# About this task
Could you reproduce the lines below from the one with "- **Excel**" through the one with "my work helpful!*"? Keep both ends and add nothing.

------------------------

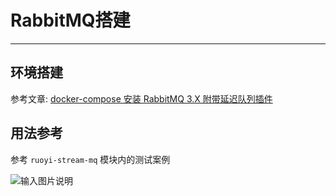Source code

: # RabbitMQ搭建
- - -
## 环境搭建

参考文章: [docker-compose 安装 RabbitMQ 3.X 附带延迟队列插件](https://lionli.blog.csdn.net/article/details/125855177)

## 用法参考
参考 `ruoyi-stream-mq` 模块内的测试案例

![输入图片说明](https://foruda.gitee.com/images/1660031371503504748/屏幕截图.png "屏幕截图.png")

------------------------

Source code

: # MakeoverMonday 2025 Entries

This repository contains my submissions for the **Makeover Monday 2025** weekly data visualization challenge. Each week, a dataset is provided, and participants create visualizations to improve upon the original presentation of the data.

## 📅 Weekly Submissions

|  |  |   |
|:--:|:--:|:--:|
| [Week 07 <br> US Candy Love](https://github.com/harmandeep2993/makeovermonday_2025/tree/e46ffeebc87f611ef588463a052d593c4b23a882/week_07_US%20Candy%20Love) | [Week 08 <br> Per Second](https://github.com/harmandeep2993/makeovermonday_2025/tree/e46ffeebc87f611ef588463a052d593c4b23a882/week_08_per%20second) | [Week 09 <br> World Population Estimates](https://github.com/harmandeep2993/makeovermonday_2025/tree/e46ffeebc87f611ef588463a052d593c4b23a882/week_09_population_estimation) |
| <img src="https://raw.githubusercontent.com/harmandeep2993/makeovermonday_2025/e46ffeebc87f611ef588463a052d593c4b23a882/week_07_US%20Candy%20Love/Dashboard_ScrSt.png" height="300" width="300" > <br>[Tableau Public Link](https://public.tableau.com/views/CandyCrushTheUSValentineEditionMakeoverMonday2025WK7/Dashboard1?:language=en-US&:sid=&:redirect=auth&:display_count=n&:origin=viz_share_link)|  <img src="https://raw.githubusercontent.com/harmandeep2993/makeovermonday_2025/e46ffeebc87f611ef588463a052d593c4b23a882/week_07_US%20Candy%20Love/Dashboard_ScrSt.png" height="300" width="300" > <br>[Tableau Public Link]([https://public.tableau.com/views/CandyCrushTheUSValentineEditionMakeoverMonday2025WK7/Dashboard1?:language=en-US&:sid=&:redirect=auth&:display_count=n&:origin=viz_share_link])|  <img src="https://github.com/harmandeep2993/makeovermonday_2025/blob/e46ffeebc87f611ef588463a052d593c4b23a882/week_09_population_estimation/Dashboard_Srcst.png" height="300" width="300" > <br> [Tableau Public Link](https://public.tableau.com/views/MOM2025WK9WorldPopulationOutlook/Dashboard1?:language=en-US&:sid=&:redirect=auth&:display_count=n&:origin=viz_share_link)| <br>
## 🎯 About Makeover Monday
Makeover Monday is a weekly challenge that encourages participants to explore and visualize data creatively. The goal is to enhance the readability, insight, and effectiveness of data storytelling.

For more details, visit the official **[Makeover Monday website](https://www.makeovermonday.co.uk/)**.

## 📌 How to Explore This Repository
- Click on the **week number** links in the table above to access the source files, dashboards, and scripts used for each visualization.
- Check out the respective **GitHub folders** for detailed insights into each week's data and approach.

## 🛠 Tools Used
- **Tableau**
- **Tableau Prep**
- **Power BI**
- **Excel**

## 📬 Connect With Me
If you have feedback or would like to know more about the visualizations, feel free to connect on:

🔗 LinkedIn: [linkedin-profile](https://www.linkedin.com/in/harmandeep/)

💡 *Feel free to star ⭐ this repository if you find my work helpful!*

------------------------

# Reply
- **Excel**

## 📬 Connect With Me
If you have feedback or would like to know more about the visualizations, feel free to connect on:

🔗 LinkedIn: [linkedin-profile](https://www.linkedin.com/in/harmandeep/)

💡 *Feel free to star ⭐ this repository if you find my work helpful!*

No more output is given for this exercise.